With NVU installed on your computer the next thing that we need to consider is configuring it to produce code that is as neat and easy to work with as we can get it.
Open NVU and select Preferences from the Tools menu. This will open the Options window (you would think that they ought to have been able to name thos consistently as either Preferences or Options but they have gone one each way instead).
This opens first at the General page. It is up to you exactly what settings you select here but the two that I would suggest that you make sure are selected are Retain original source formatting in order to ensure that NVU doesn't mess up any HTML code that you import from any other editor, and Use CSS styles instead of HTML elements and attributes which provides for more options and stops NVU from using deprecated tags and attributes that have been replaced by CSS.
You can work your way down through the rest of the pages in the Options window and select those settings that you prefer.
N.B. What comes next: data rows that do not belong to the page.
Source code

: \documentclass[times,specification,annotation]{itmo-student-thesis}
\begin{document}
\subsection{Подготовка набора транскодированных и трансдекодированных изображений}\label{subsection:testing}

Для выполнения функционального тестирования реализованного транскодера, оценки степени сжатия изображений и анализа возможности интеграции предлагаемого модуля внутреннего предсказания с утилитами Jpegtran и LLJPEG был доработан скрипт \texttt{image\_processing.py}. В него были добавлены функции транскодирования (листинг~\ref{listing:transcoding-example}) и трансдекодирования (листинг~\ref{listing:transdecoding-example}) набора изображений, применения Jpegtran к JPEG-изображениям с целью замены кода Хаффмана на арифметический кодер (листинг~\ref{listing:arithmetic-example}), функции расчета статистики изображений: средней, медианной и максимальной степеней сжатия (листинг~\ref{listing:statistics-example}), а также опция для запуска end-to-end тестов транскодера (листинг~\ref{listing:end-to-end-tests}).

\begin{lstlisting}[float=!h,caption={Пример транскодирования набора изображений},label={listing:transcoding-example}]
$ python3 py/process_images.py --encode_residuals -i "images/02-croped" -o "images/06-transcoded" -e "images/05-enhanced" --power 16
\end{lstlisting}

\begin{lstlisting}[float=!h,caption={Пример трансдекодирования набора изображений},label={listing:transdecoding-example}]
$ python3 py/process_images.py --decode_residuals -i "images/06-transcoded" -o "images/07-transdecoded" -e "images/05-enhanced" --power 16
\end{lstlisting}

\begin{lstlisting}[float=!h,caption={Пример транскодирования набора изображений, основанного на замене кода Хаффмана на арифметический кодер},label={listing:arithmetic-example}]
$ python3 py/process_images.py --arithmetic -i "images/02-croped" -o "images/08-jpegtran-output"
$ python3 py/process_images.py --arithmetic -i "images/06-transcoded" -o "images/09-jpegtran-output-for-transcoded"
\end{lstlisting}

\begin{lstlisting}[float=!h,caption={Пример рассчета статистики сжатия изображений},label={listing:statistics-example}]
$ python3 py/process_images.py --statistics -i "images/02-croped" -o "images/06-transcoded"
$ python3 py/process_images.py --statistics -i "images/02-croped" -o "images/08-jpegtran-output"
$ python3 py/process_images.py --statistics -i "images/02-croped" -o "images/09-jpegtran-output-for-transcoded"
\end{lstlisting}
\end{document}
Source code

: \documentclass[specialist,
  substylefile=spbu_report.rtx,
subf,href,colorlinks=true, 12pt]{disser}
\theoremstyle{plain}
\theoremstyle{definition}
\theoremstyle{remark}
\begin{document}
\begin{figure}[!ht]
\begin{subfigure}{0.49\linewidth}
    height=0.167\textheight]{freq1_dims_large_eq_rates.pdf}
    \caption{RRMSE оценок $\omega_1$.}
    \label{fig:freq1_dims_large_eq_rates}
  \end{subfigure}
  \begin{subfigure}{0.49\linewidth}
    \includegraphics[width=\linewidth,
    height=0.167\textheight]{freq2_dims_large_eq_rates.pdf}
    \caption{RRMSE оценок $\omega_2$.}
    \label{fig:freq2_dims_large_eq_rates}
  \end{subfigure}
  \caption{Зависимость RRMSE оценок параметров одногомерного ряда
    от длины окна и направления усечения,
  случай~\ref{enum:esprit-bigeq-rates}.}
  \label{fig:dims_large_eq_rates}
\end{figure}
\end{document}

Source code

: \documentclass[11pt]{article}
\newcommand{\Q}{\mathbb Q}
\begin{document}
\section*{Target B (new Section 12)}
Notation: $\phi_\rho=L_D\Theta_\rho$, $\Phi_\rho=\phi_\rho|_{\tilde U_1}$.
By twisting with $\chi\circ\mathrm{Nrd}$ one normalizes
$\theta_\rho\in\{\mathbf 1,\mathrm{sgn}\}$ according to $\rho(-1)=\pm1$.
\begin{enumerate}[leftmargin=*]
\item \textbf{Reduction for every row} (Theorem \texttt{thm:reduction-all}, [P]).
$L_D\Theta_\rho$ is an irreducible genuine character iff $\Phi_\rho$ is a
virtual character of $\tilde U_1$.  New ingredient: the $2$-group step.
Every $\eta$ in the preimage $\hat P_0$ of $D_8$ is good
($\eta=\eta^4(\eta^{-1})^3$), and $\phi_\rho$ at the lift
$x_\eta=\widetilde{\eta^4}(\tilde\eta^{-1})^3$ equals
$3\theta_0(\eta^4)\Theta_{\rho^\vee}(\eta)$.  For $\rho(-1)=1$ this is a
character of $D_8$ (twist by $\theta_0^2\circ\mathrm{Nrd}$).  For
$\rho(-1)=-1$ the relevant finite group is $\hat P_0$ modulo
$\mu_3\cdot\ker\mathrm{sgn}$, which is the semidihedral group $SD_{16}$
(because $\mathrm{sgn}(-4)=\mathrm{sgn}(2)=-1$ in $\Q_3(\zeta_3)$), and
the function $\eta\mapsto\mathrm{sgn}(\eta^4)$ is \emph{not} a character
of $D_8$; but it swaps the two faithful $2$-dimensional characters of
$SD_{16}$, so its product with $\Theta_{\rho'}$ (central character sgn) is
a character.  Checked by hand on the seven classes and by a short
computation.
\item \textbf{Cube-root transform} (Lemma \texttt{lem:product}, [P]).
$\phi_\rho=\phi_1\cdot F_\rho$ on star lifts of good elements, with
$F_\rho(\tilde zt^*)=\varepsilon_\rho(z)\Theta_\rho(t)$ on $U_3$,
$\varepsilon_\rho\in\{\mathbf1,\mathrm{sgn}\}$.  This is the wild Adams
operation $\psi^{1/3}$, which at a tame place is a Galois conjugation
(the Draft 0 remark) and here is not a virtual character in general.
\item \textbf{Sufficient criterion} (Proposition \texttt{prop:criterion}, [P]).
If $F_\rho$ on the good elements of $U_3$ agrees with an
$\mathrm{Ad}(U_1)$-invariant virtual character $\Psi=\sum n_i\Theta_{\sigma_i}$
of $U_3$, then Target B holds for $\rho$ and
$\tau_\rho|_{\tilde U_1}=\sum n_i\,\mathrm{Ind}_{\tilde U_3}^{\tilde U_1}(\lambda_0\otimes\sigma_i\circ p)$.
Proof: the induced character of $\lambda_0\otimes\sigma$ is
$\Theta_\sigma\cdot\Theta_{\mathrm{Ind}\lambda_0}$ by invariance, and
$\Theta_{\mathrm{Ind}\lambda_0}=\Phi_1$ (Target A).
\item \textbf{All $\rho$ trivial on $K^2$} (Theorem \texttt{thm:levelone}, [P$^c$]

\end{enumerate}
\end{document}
If you are not sure what a setting if for then leave it alone for now, you can always return later and change it if necessary.
The one other settings that I would make sure is set a certain way is on the Advanced page and that is the DTD setting which I recommend that you set to Strict. Also unless you have a specific reason for choosing XHTML I suggest that you choose HTML 4 as the Language. (I have my own reasons for choosing XHTML 1.0 but then I understand the difference between the two). And also the Return in a paragraph always creates a new paragraph to make it easier to create the bulk of your content.
Now that we have the editor configured, the next step is to start creating your pages. I recommend that the way to do this is to first obtain or create a template that can be used for the basis of all your pages.